**Exercise objective**
Check every line of the records below for the string "condition", then report only how many lines have it.

(Stored data entries)
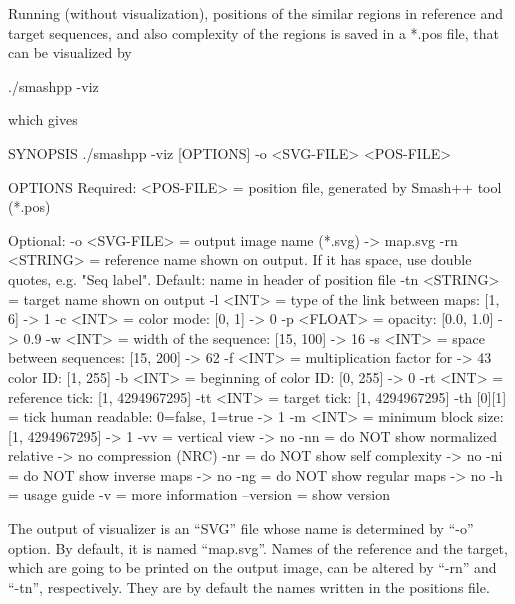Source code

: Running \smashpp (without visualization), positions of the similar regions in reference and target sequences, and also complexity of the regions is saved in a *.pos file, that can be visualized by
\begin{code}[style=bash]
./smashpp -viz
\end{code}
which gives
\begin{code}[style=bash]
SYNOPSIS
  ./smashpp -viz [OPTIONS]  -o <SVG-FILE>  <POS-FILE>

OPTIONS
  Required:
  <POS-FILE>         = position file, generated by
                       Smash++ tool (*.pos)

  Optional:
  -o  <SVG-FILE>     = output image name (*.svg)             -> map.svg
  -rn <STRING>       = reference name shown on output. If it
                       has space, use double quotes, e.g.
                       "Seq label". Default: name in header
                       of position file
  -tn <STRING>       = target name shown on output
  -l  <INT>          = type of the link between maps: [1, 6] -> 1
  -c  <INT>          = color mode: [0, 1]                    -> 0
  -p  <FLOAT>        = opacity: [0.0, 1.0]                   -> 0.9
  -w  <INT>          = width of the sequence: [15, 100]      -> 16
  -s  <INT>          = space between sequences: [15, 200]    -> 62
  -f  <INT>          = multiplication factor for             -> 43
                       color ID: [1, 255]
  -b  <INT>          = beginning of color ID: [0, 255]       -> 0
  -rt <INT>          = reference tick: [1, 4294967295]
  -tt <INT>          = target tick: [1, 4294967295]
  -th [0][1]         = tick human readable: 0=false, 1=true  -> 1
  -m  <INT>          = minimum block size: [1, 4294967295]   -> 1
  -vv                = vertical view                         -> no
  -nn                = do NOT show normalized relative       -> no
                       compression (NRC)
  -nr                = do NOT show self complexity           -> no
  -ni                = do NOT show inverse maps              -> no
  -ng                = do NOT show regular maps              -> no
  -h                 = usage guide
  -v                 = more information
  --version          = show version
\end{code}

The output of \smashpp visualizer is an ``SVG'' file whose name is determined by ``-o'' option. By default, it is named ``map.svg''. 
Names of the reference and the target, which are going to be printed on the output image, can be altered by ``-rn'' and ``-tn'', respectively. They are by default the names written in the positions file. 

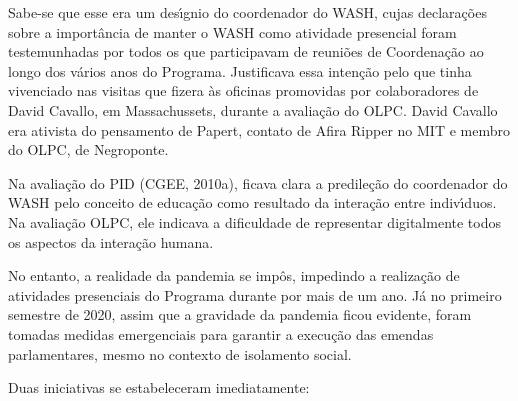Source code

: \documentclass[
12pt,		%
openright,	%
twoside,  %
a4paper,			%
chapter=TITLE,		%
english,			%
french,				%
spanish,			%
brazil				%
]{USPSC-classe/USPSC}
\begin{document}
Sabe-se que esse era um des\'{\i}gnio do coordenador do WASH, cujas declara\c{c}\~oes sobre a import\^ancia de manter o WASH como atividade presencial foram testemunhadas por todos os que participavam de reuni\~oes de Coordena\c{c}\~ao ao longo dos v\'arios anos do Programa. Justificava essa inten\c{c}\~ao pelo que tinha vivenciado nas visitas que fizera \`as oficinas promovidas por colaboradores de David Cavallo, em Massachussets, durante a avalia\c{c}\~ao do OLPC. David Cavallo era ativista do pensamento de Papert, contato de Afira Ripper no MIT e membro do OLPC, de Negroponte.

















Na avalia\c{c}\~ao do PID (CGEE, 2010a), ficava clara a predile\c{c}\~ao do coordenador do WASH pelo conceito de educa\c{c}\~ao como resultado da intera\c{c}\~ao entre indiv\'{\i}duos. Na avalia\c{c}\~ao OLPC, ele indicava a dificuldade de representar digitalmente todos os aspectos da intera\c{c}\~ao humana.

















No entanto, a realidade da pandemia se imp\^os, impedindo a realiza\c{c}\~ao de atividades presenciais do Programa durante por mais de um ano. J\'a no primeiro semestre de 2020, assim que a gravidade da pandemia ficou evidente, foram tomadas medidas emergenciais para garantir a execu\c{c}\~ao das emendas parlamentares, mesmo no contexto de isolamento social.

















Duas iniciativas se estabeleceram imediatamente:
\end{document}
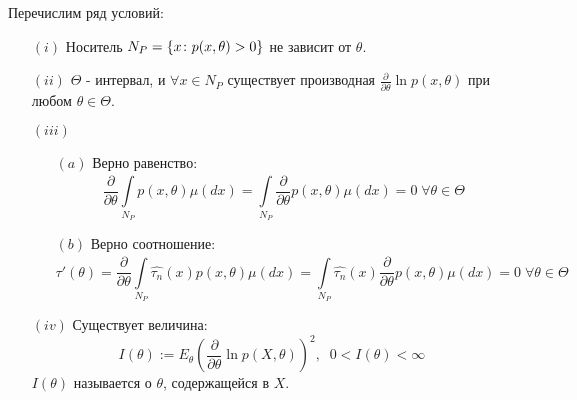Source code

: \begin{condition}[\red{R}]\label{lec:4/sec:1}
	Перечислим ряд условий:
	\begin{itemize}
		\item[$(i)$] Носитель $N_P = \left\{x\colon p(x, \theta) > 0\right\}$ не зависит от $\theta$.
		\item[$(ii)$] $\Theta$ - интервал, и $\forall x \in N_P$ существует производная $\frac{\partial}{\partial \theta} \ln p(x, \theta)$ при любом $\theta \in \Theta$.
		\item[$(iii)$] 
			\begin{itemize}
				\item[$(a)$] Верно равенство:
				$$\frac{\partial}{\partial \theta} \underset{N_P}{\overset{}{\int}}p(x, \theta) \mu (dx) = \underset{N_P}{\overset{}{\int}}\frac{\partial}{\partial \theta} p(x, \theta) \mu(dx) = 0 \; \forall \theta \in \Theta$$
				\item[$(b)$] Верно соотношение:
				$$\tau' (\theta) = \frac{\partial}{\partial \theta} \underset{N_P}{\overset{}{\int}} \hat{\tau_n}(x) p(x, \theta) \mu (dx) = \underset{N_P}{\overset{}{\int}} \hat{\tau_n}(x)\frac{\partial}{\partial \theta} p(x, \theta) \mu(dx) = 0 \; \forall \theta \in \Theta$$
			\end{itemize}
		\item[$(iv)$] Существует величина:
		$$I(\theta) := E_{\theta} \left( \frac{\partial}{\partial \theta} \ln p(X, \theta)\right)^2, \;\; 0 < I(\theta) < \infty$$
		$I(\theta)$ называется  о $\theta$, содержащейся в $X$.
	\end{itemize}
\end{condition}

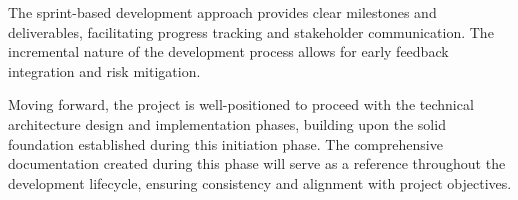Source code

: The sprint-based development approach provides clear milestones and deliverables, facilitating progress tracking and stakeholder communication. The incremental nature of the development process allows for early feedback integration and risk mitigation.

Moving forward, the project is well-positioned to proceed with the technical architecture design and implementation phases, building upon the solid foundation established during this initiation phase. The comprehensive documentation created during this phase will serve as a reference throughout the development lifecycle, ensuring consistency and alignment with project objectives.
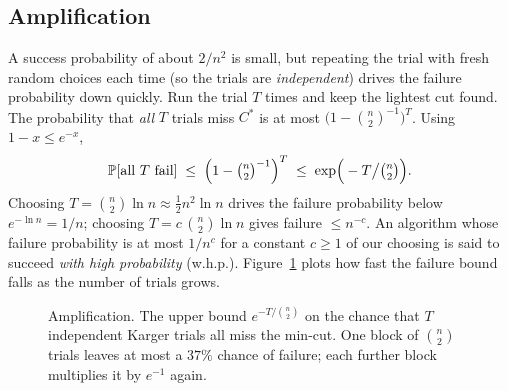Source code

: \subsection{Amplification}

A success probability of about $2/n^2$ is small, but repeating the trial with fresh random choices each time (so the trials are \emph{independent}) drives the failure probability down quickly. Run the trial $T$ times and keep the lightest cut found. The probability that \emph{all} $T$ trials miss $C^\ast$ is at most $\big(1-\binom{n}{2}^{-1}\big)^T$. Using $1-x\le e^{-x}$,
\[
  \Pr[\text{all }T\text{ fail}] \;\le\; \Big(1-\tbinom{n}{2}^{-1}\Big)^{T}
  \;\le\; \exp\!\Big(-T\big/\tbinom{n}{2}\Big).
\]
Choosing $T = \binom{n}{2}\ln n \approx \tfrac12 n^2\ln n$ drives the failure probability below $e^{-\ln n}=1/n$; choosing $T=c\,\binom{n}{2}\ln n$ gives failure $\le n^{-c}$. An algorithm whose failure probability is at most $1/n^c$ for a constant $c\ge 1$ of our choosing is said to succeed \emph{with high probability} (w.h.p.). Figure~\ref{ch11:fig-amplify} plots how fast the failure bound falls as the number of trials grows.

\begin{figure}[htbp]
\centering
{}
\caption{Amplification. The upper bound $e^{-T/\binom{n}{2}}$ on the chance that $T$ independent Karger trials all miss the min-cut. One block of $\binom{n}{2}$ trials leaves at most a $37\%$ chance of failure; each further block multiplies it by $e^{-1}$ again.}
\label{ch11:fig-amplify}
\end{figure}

**Your solution**
2